_Task data_.
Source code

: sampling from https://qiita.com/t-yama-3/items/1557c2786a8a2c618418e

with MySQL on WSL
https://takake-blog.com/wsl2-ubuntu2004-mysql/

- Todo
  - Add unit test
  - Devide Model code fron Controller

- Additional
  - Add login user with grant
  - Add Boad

==

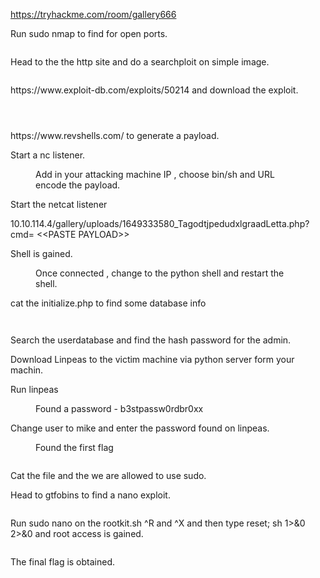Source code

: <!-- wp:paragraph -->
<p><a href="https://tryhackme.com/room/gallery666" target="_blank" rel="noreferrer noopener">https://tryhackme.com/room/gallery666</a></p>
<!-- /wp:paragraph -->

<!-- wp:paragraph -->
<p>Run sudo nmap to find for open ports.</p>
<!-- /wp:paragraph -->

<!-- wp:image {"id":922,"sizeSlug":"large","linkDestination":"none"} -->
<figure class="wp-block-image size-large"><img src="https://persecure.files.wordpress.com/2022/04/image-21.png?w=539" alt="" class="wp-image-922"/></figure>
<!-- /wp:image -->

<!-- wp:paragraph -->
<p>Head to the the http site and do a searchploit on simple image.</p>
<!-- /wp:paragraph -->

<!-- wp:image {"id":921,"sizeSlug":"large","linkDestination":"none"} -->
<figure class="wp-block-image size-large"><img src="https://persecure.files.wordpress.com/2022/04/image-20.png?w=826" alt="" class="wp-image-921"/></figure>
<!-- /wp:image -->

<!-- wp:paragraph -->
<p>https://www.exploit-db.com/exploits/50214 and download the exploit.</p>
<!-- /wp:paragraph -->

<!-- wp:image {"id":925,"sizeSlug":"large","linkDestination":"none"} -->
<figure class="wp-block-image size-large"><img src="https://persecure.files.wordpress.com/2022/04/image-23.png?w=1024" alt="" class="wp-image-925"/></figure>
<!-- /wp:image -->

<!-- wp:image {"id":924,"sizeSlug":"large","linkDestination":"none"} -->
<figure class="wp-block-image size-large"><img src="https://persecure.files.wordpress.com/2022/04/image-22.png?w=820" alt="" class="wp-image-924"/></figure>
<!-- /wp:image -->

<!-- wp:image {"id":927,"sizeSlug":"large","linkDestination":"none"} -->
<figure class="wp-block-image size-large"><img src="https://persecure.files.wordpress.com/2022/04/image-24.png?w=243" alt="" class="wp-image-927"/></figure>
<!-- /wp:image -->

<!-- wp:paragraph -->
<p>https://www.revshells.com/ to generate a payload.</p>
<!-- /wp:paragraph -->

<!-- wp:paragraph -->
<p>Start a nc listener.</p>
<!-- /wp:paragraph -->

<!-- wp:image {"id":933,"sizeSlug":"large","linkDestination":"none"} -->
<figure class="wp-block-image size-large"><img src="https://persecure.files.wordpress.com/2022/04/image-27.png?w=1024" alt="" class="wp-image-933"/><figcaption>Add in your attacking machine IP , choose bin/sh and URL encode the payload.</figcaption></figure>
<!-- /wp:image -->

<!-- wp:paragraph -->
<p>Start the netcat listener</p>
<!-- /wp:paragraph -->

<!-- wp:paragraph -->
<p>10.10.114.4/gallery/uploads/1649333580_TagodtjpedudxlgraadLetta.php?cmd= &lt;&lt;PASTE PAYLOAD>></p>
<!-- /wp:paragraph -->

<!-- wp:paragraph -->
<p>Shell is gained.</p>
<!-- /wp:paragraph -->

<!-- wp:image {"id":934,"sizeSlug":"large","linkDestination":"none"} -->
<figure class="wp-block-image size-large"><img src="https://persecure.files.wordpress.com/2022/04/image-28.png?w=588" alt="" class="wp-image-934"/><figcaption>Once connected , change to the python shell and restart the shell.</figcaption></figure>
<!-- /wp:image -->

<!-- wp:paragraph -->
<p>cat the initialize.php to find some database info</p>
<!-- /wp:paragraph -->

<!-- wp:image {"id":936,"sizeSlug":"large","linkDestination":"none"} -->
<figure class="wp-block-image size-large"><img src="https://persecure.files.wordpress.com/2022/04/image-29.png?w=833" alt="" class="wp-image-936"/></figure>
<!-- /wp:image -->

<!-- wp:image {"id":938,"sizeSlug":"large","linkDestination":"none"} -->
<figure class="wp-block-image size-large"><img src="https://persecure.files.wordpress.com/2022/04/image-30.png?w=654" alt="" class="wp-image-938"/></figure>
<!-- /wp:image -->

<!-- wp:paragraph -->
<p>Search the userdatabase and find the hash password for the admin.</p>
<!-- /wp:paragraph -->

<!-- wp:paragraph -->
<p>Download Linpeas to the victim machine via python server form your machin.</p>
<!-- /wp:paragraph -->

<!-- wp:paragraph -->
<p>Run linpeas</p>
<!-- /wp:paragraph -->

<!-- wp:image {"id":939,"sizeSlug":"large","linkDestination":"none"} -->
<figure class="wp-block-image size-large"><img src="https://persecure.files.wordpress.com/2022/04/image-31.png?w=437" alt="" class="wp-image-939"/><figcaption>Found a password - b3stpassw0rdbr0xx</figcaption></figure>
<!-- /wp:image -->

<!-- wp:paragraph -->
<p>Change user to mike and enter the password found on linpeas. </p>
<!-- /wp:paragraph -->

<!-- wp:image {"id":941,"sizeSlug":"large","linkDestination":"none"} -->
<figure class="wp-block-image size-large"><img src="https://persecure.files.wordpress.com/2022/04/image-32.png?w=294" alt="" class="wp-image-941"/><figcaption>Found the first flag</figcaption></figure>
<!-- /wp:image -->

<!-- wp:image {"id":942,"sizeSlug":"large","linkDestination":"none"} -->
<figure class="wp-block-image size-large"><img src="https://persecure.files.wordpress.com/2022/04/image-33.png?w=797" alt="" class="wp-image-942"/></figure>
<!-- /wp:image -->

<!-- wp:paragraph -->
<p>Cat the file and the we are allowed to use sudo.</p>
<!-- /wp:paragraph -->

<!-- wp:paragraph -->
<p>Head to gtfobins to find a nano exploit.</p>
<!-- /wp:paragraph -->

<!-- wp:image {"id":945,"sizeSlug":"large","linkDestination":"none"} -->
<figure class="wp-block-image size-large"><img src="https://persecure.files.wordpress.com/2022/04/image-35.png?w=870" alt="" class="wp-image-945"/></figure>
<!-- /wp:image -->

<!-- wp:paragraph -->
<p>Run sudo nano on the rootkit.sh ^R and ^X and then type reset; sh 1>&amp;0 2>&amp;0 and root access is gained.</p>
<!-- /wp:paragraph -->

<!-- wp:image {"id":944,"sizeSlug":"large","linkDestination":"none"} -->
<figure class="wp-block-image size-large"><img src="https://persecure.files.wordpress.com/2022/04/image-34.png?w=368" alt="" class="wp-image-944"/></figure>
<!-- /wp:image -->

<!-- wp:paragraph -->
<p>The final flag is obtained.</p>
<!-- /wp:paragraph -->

_Exercise goal_. Working from the records above, write out verbatim only the lines from the line containing "<p>Search the userdatabase" through the line containing "<p>The final flag is obtained.</p>".

_Task output_.
<p>Search the userdatabase and find the hash password for the admin.</p>
<!-- /wp:paragraph -->

<!-- wp:paragraph -->
<p>Download Linpeas to the victim machine via python server form your machin.</p>
<!-- /wp:paragraph -->

<!-- wp:paragraph -->
<p>Run linpeas</p>
<!-- /wp:paragraph -->

<!-- wp:image {"id":939,"sizeSlug":"large","linkDestination":"none"} -->
<figure class="wp-block-image size-large"><img src="https://persecure.files.wordpress.com/2022/04/image-31.png?w=437" alt="" class="wp-image-939"/><figcaption>Found a password - b3stpassw0rdbr0xx</figcaption></figure>
<!-- /wp:image -->

<!-- wp:paragraph -->
<p>Change user to mike and enter the password found on linpeas. </p>
<!-- /wp:paragraph -->

<!-- wp:image {"id":941,"sizeSlug":"large","linkDestination":"none"} -->
<figure class="wp-block-image size-large"><img src="https://persecure.files.wordpress.com/2022/04/image-32.png?w=294" alt="" class="wp-image-941"/><figcaption>Found the first flag</figcaption></figure>
<!-- /wp:image -->

<!-- wp:image {"id":942,"sizeSlug":"large","linkDestination":"none"} -->
<figure class="wp-block-image size-large"><img src="https://persecure.files.wordpress.com/2022/04/image-33.png?w=797" alt="" class="wp-image-942"/></figure>
<!-- /wp:image -->

<!-- wp:paragraph -->
<p>Cat the file and the we are allowed to use sudo.</p>
<!-- /wp:paragraph -->

<!-- wp:paragraph -->
<p>Head to gtfobins to find a nano exploit.</p>
<!-- /wp:paragraph -->

<!-- wp:image {"id":945,"sizeSlug":"large","linkDestination":"none"} -->
<figure class="wp-block-image size-large"><img src="https://persecure.files.wordpress.com/2022/04/image-35.png?w=870" alt="" class="wp-image-945"/></figure>
<!-- /wp:image -->

<!-- wp:paragraph -->
<p>Run sudo nano on the rootkit.sh ^R and ^X and then type reset; sh 1>&amp;0 2>&amp;0 and root access is gained.</p>
<!-- /wp:paragraph -->

<!-- wp:image {"id":944,"sizeSlug":"large","linkDestination":"none"} -->
<figure class="wp-block-image size-large"><img src="https://persecure.files.wordpress.com/2022/04/image-34.png?w=368" alt="" class="wp-image-944"/></figure>
<!-- /wp:image -->

<!-- wp:paragraph -->
<p>The final flag is obtained.</p>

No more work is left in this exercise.